Rarely, Cassie might use it to describe Littles she didn’t like. “That asshole on the news is such a Helper. Might as well just tattoo a big ol’ A on his forehead.”

Mostly, though, it was in reference to Tweeners. Our own little biased observation of the People Caught Between Two Worlds. In hindsight, this is one of the things I might feel the worst about, but it’s who we were.

I’m getting off track again. Sorry.

“A or L?” I repeated.

Cassie scoffed as if I’d just asked the dumbest of questions. “She’s for the A’s, obviously. You heard how she was talking. I’m surprised our waters aren’t in sippy cups.”
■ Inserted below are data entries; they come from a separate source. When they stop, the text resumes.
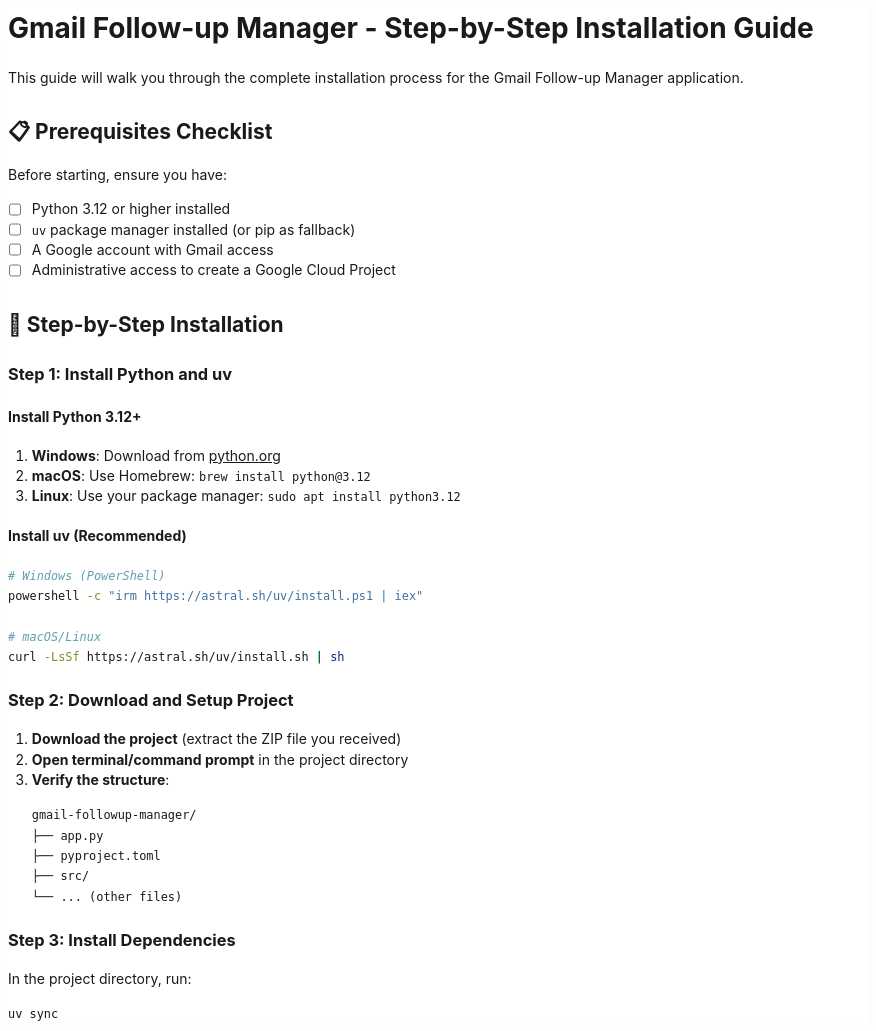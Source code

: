 # Gmail Follow-up Manager - Step-by-Step Installation Guide

This guide will walk you through the complete installation process for the Gmail Follow-up Manager application.

## 📋 Prerequisites Checklist

Before starting, ensure you have:
- [ ] Python 3.12 or higher installed
- [ ] `uv` package manager installed (or pip as fallback)
- [ ] A Google account with Gmail access
- [ ] Administrative access to create a Google Cloud Project

## 🚀 Step-by-Step Installation

### Step 1: Install Python and uv

#### Install Python 3.12+
1. **Windows**: Download from [python.org](https://www.python.org/downloads/)
2. **macOS**: Use Homebrew: `brew install python@3.12`
3. **Linux**: Use your package manager: `sudo apt install python3.12`

#### Install uv (Recommended)
```bash
# Windows (PowerShell)
powershell -c "irm https://astral.sh/uv/install.ps1 | iex"

# macOS/Linux
curl -LsSf https://astral.sh/uv/install.sh | sh
```

### Step 2: Download and Setup Project

1. **Download the project** (extract the ZIP file you received)
2. **Open terminal/command prompt** in the project directory
3. **Verify the structure**:
   ```
   gmail-followup-manager/
   ├── app.py
   ├── pyproject.toml
   ├── src/
   └── ... (other files)
   ```

### Step 3: Install Dependencies

In the project directory, run:
```bash
uv sync
```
I agreed with Cassie, but I loved to debate with her. “Yeah, but she changed her tone.”

“After you bribed her.”

“All tips are bribes,” I said, smugly. “And she could have taken the money and kept talking down to us.”

Cassie huffed a bit. Not angry, but definitely a little bitter. “Sometimes it feels like everyone just wants us to crinkle.”

“Then isn’t it fortunate that money crinkles, too,” I said.
Gwendolyn and another Tweener came back with a couple of phone books in their arms. “Didn’t think ya’ll would want the booster seats,” she said. “So we brought these.” They placed the heaping piles of paper on the stools beside us. “It’s what we use when we’re on break.”

The stools were close enough that Cassie and I could hop from a flat stool to the phonebook boosted one. Cassie and I exchanged looks. We moved. Not the classiest looking thing, sitting on those phone books but the edge of the table was now comfortably below our chests.
It was a surprisingly decent thing to do “Thank you,” Cassie said. She sounded genuinely surprised.

“You’re very welcome, Ma’am.” Gwendolyn said. “Figured ya’ll would want to be able to see a little more of each other, it being your anniversary and all.” Cassie was good at hiding her emotions, but when she let you see them, it made her all the more beautiful. It’s one of the reasons I fell in love with her.

I couldn’t help myself. After the two Tweeners had left. I leaned over the table and half-whispered, “So? Think she’s splitting the tip with the other waitress?”

Cassie’s smile lost a bit of its luster. “Doubt it. That was nice of her, though.”

.”Maybe she’s with the L’s after all.” I said.